▸ **Assignment**: Which lines of the entries below include "design"? List them all.

▸ **Supplied data**:
↓↓↓
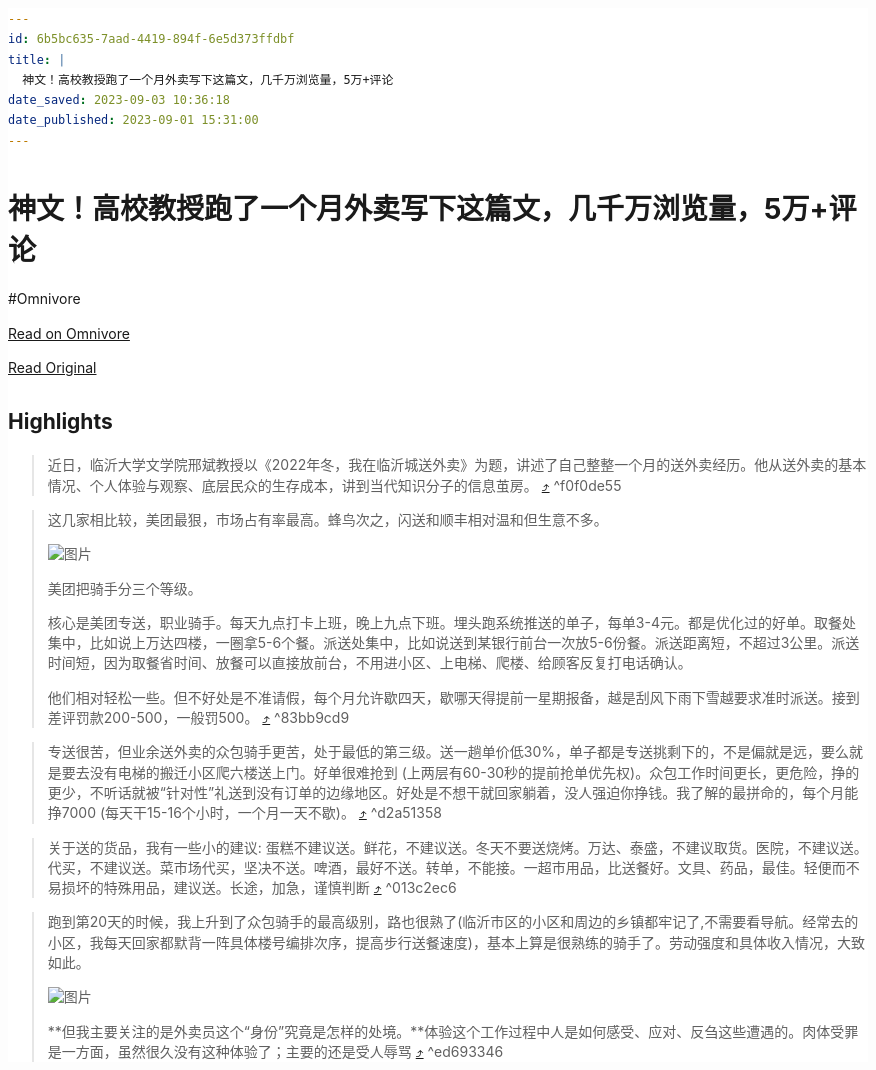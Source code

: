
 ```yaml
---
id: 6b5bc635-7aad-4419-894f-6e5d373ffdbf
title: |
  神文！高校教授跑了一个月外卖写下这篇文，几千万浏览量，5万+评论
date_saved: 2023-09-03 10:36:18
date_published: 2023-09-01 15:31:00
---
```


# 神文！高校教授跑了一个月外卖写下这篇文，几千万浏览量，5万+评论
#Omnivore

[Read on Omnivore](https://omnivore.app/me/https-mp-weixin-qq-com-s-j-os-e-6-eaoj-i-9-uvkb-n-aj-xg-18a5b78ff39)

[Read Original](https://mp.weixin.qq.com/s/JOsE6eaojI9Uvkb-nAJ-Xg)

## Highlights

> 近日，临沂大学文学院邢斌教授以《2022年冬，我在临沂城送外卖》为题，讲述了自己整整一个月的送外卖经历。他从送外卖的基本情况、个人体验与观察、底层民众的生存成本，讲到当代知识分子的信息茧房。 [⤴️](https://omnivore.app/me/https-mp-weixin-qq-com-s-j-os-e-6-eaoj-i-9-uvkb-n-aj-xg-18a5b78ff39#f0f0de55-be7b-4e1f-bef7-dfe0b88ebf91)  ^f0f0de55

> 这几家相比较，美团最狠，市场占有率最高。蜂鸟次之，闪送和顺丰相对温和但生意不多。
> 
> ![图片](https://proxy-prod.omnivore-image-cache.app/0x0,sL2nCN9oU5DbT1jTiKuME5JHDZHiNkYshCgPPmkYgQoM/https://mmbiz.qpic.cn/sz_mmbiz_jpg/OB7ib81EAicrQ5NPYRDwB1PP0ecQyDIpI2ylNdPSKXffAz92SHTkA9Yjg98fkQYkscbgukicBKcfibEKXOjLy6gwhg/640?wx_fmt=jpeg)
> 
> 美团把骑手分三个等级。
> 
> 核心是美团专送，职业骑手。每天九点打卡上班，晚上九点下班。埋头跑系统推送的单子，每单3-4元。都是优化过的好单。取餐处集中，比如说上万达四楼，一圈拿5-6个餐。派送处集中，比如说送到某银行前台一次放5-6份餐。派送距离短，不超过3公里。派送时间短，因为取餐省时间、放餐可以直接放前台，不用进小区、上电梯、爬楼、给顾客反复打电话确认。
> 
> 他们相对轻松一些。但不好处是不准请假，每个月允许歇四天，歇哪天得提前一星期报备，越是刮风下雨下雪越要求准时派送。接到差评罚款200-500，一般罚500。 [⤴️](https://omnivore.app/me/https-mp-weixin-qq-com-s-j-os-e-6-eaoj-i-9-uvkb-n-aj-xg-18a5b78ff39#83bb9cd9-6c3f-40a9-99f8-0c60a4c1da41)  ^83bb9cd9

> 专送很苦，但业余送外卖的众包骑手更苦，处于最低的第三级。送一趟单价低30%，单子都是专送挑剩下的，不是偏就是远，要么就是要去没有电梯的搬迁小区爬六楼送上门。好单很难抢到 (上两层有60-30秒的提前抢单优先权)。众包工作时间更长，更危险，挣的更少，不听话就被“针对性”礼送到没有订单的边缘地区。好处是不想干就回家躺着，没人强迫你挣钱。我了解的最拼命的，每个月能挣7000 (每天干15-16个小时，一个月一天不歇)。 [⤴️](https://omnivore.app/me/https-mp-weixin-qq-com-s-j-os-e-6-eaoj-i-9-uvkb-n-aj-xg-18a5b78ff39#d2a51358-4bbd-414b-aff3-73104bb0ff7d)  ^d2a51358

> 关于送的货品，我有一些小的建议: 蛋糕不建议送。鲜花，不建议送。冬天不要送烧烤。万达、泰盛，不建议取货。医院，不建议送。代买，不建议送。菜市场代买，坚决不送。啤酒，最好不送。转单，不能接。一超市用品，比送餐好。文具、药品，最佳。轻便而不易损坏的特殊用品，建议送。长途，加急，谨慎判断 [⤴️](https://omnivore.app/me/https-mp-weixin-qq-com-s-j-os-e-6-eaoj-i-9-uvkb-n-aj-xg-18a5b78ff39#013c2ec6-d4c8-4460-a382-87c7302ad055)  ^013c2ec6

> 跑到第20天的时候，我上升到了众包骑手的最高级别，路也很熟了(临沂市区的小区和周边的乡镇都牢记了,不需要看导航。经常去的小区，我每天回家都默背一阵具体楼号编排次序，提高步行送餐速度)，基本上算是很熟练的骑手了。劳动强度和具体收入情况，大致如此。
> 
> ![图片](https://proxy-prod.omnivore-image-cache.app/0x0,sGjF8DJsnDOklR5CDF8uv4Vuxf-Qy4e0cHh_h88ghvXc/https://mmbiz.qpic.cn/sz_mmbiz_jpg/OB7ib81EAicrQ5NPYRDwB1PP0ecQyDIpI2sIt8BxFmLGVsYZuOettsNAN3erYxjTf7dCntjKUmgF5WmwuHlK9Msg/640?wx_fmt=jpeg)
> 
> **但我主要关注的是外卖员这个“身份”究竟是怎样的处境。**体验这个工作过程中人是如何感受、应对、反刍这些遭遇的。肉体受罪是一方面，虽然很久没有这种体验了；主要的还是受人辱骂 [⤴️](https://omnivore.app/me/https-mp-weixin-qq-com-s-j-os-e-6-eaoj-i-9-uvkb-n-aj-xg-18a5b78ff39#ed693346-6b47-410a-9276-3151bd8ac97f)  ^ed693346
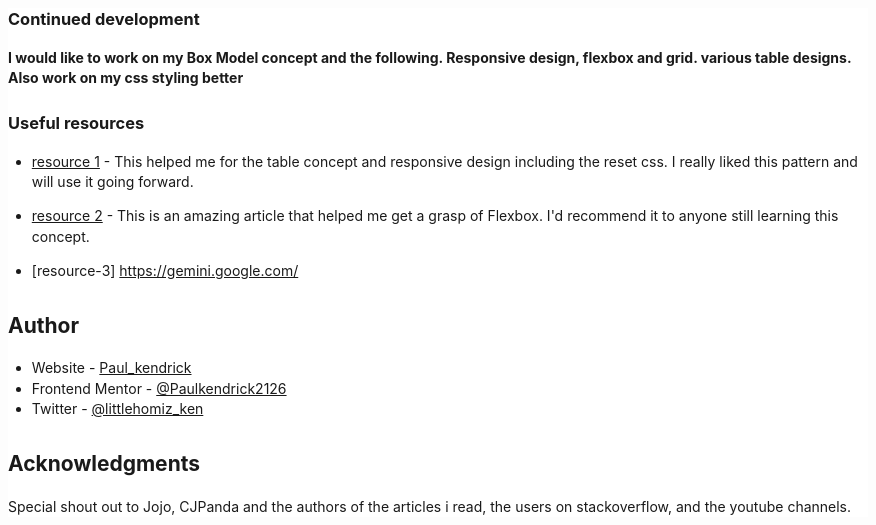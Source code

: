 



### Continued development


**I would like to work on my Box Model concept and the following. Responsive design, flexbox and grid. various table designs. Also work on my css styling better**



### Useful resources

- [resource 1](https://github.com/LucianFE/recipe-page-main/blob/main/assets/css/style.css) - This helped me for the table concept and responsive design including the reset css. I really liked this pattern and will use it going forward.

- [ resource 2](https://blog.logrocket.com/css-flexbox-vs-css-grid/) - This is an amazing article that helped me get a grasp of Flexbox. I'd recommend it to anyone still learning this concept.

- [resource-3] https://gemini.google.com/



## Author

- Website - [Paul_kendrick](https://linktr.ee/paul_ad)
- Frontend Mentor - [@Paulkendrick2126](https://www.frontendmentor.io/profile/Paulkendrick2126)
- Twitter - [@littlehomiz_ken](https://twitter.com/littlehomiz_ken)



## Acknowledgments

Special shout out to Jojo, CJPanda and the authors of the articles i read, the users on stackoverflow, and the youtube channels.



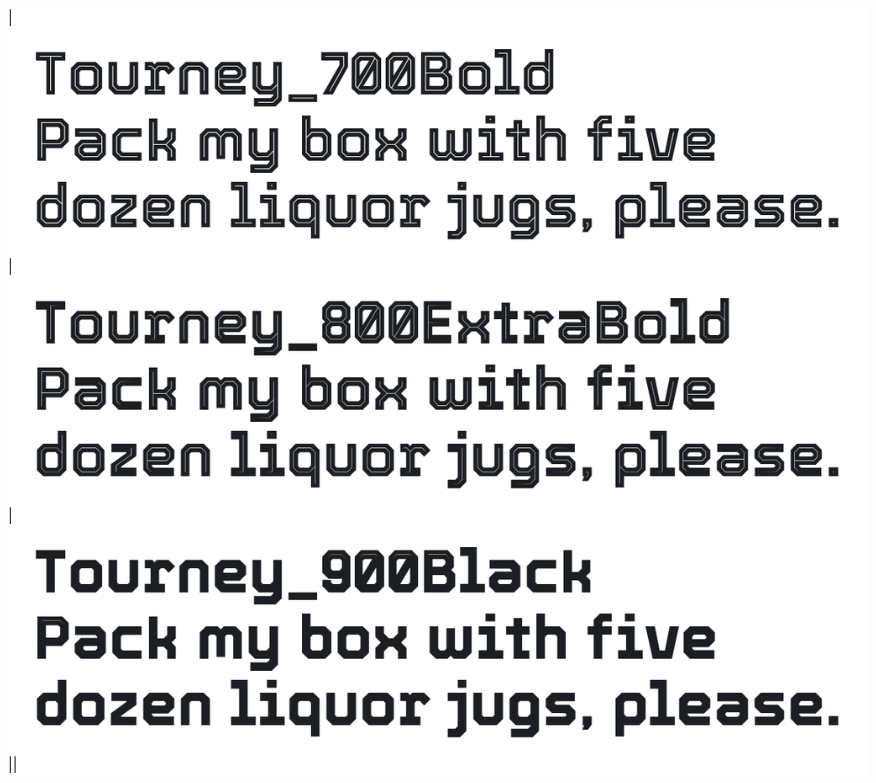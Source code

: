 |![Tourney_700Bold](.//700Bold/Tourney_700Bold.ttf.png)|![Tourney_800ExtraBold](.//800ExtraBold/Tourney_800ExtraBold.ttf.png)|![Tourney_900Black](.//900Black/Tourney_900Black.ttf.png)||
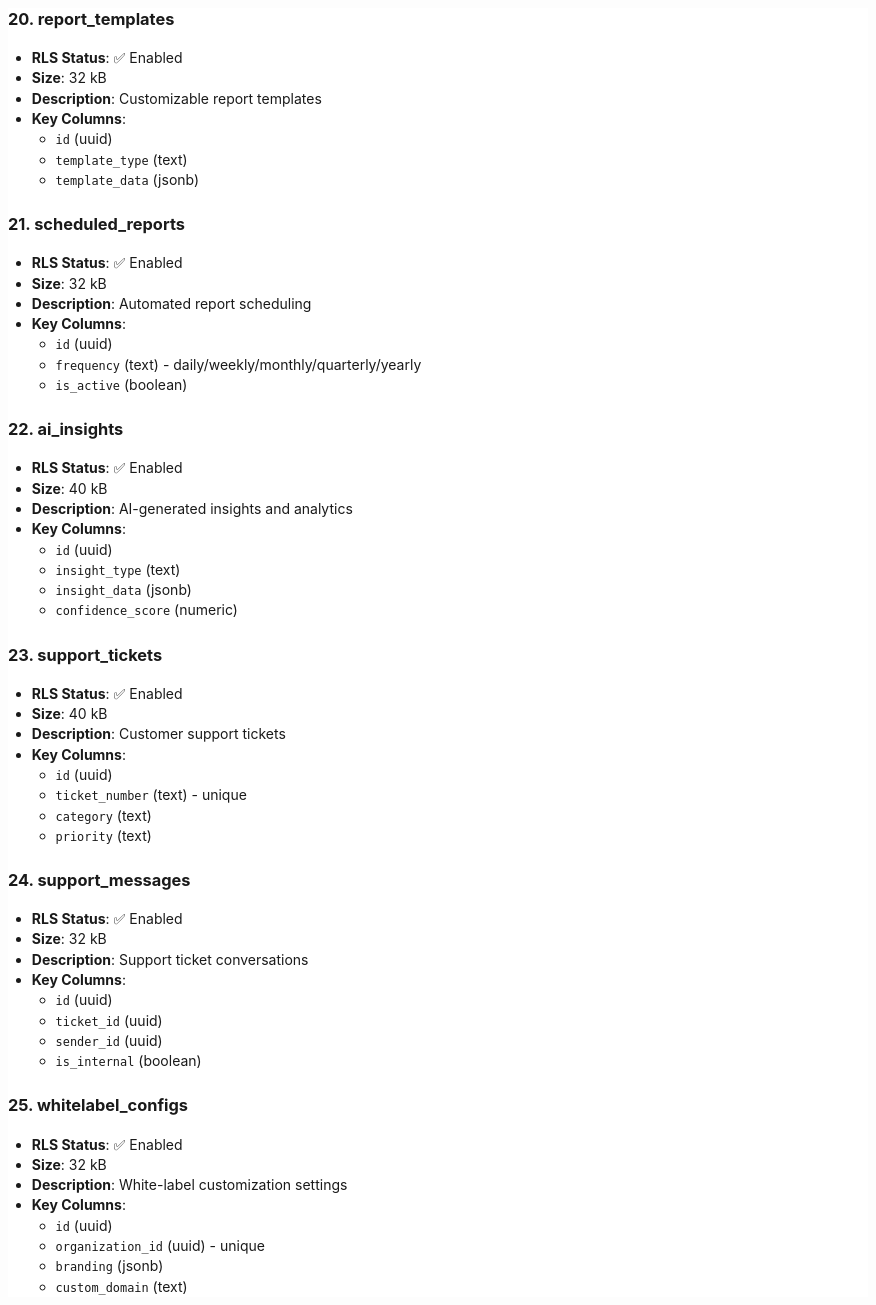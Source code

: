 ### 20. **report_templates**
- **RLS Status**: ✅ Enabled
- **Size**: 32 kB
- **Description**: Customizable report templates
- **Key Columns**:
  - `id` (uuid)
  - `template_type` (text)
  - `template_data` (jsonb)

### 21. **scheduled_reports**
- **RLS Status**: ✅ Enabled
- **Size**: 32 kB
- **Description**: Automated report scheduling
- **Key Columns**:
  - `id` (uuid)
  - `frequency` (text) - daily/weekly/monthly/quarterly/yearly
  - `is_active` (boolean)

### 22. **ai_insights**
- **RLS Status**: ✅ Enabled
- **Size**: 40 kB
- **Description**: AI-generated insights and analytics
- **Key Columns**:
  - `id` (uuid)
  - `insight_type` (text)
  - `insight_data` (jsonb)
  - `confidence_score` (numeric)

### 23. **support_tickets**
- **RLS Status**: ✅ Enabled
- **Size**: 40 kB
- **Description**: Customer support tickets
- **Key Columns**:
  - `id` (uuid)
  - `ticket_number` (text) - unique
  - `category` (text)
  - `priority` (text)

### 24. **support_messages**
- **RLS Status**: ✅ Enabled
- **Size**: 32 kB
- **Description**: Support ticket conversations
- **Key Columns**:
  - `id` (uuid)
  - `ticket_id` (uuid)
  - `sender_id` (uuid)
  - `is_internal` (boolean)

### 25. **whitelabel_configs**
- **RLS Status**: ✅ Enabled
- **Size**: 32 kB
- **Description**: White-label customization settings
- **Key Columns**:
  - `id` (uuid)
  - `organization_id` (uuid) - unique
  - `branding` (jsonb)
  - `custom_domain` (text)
↑↑↑
▸ **Answer to this problem**:
**I would like to work on my Box Model concept and the following. Responsive design, flexbox and grid. various table designs. Also work on my css styling better**
- [resource 1](https://github.com/LucianFE/recipe-page-main/blob/main/assets/css/style.css) - This helped me for the table concept and responsive design including the reset css. I really liked this pattern and will use it going forward.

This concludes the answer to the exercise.